AG-Nazi-Skandal blieb ohne Folgen: Die versemmelte ÖH-Wahl
Nach dem Nazi-Skandal am Wiener Juridicum hätte die ÖVP-Studentenfraktion AktionsGemeinschaft (AG) eigentlich in hohem Bogen aus sämtlichen Studienvertretungen fliegen müssen. In Whatsapp- und Facebook-Gruppen posteten Mitglieder der AG und der Jungen ÖVP (Sebastian Kurz war noch immer deren Obmann) antisemitische, islamfeindliche und sexistische Propaganda. Ein Aschehaufen wurde etwa so kommentiert: „Leaked Anne Frank nudes“ (Anne-Frank-Nacktfotos durchgesickert).

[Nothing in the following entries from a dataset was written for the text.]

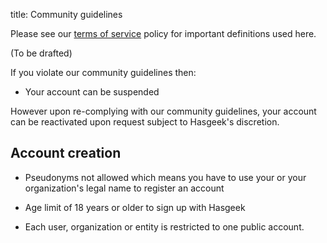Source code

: title: Community guidelines

Please see our [terms of service](terms) policy for important definitions used here.

(To be drafted)

If you violate our community guidelines then:

-   Your account can be suspended

However upon re-complying with our community guidelines, your account can be reactivated upon request subject to Hasgeek's discretion.

## Account creation

-   Pseudonyms not allowed which means you have to use your or your organization's legal name to register an account

-   Age limit of 18 years or older to sign up with Hasgeek

-   Each user, organization or entity is restricted to one public account.
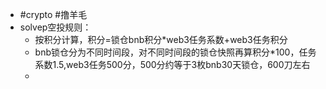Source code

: - #crypto #撸羊毛
- solvep空投规则：
	- 按积分计算，积分=锁仓bnb积分*web3任务系数+web3任务积分
	- bnb锁仓分为不同时间段，对不同时间段的锁仓快照再算积分*100，任务系数1.5,web3任务500分，500分约等于3枚bnb30天锁仓，600刀左右
	-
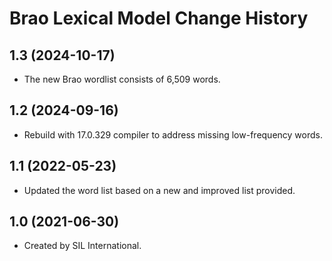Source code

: Brao Lexical Model Change History
====================

1.3 (2024-10-17)
----------------
* The new Brao wordlist consists of 6,509 words.

1.2 (2024-09-16)
----------------
* Rebuild with 17.0.329 compiler to address missing low-frequency words.

1.1 (2022-05-23)
----------------
* Updated the word list based on a new and improved list provided.

1.0 (2021-06-30)
----------------
* Created by SIL International.
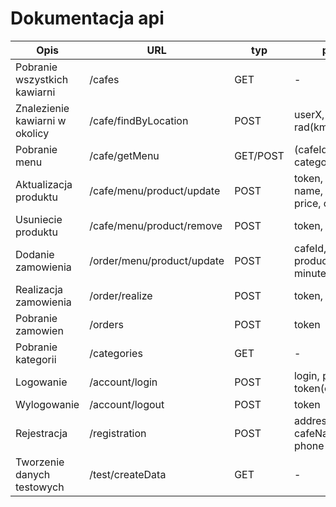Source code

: Dokumentacja api
==================

| Opis      | URL       | typ | params  | return|
|-----------|-----------|------|---------| ----------|
| Pobranie wszystkich kawiarni    | /cafes         |GET| - | JSON
|Znalezienie kawiarni w okolicy | /cafe/findByLocation | POST| userX, userY, rad(km)|JSON
|Pobranie menu | /cafe/getMenu | GET/POST | (cafeId, category)/(token) | JSON
|Aktualizacja produktu| /cafe/menu/product/update | POST| token, productId, name, description, price, categoryId| "OK"
|Usuniecie produktu | /cafe/menu/product/remove | POST | token, productId | "OK"
|Dodanie zamowienia| /order/menu/product/update | POST | cafeId, userName, productIds(tablica), minutes | "OK"
|Realizacja zamowienia | /order/realize | POST | token, orderId | "OK"
|Pobranie zamowien | /orders | POST |token|JSON
|Pobranie kategorii| /categories | GET | - | JSON
|Logowanie| /account/login | POST | login, password, token(opcjonalnie) | JSON
|Wylogowanie| /account/logout| POST | token | "OK"
|Rejestracja| /registration | POST | address, cafeName, email, phone | "OK"
|Tworzenie danych testowych | /test/createData | GET | - | "OK"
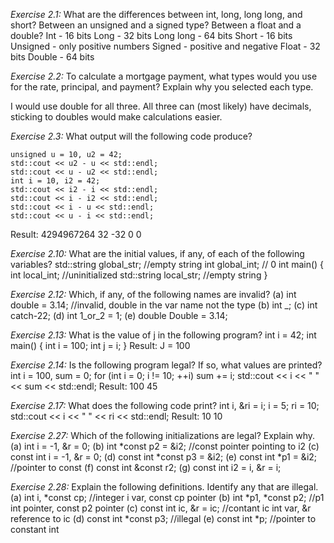 _Exercise 2.1:_ What are the differences between int, long, long long,
and short? Between an unsigned and a signed type? Between a float and
a double?
Int - 16 bits
Long - 32 bits
Long long - 64 bits
Short - 16 bits
Unsigned - only positive numbers
Signed - positive and negative
Float - 32 bits
Double - 64 bits

_Exercise 2.2:_ To calculate a mortgage payment, what types would you use for the rate, principal, and payment? Explain why you selected each type.

I would use double for all three. All three can (most likely) have decimals, sticking to doubles would make calculations easier. 

_Exercise 2.3:_ What output will the following code produce?

    unsigned u = 10, u2 = 42;
    std::cout << u2 - u << std::endl;
    std::cout << u - u2 << std::endl;
    int i = 10, i2 = 42;
    std::cout << i2 - i << std::endl;
    std::cout << i - i2 << std::endl;
    std::cout << i - u << std::endl;
    std::cout << u - i << std::endl;

Result: 4294967264
32
-32
0
0

_Exercise 2.10:_ What are the initial values, if any, of each of the following
variables?
    std::string global_str; //empty string
    int global_int; // 0
    int main()
    {
    int local_int; //uninitialized
    std::string local_str; //empty string
    }

_Exercise 2.12:_ Which, if any, of the following names are invalid?
(a) int double = 3.14; //invalid, double in the var name not the type
(b) int _;
(c) int catch-22;
(d) int 1_or_2 = 1;
(e) double Double = 3.14;


_Exercise 2.13:_ What is the value of j in the following program?
    int i = 42;
    int main()
    {
    int i = 100; int j = i;
    }
Result: J = 100

_Exercise 2.14:_ Is the following program legal? If so, what values are printed?
    int i = 100, sum = 0;
    for (int i = 0; i != 10; ++i)
    sum += i;
    std::cout << i << " " << sum << std::endl;
Result: 100 45

_Exercise 2.17:_ What does the following code print?
    int i, &ri = i;
    i = 5; ri = 10;
    std::cout << i << " " << ri << std::endl;
Result: 10 10


_Exercise 2.27:_ Which of the following initializations are legal? Explain why.
(a) int i = -1, &r = 0;
(b) int *const p2 = &i2; //const pointer pointing to i2
(c) const int i = -1, &r = 0;
(d) const int *const p3 = &i2; 
(e) const int *p1 = &i2; //pointer to const 
(f) const int &const r2;
(g) const int i2 = i, &r = i;


_Exercise 2.28:_ Explain the following definitions. Identify any that are illegal. 
(a) int i, *const cp; //integer i var, const cp pointer 
(b) int *p1, *const p2; //p1 int pointer, const p2 pointer
(c) const int ic, &r = ic; //contant ic int var, &r reference to ic
(d) const int *const p3; //illegal
(e) const int *p; //pointer to constant int

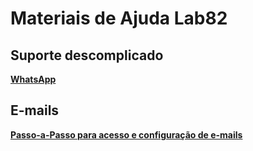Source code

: # Materiais de Ajuda Lab82

## Suporte descomplicado
[__WhatsApp__](https://gera.bio/WhatsLab82)
 
## E-mails
[__Passo-a-Passo para acesso e configuração de e-mails__](https://github.com/tiagobernard/lab82-suporte/blob/main/INSTRUCOES-EMAILS.md)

Zwar verlor die AG die Hälfte ihrer Mandate an der rechtswissenschaftlichen Fakultät an den Verband sozialistischer Student_innen (VSStÖ). Dass die AG bundesweit mit 26,4 Prozent ihr Ergebnis von der vorigen Wahl halten konnte, ist allerdings ein kleiner Skandal für sich und ihren politischen Gegner_innen geschuldet. Die Wochenzeitung Falter legte mit der Aufdeckung des Nazi-Skandals eine Woche vor der Wahl den anderen Fraktionen einen Elfmeter auf, aber anstatt diesen zu verwerten, spielten sie in der eigenen Spielhälfte Verstecken.
Kampf statt Vertretung
An der Universität Wien wurde man fast ausschließlich von motivierten AG-Aktivist_innen angesprochen. Wollte man etwas vom VSStÖ, musste man ihre Leute in der „roten Hütte“ suchen und bekam – erst als man selbst nachfragte, wofür man denn stehe – ein Programmheft in die Hand gedrückt: „Lies das!“ Es war der unpolitischste Wahlkampf seit langem: Flunkyball, Spritzertrinken mit Bürgermeister Häupl, Hipsterturnbeutel, Glückskekse.
Die linken Fraktionen waren auf den Protesten der letzten Monate nirgends oder kaum sichtbar. Kein Wunder, dass die AG ihr Ergebnis halten konnte und die Wahlbeteiligung auf einen historischen Tiefstand von nur 24,5 Prozent fiel. Es reicht nicht, ein paar Wochen vor der Wahl aufzutauchen, sich mit Goodies Stimmen zu kaufen und sich dann wieder zu verkriechen. Dazu muss die Linke schon Teil der täglichen politischen Kämpfe sein.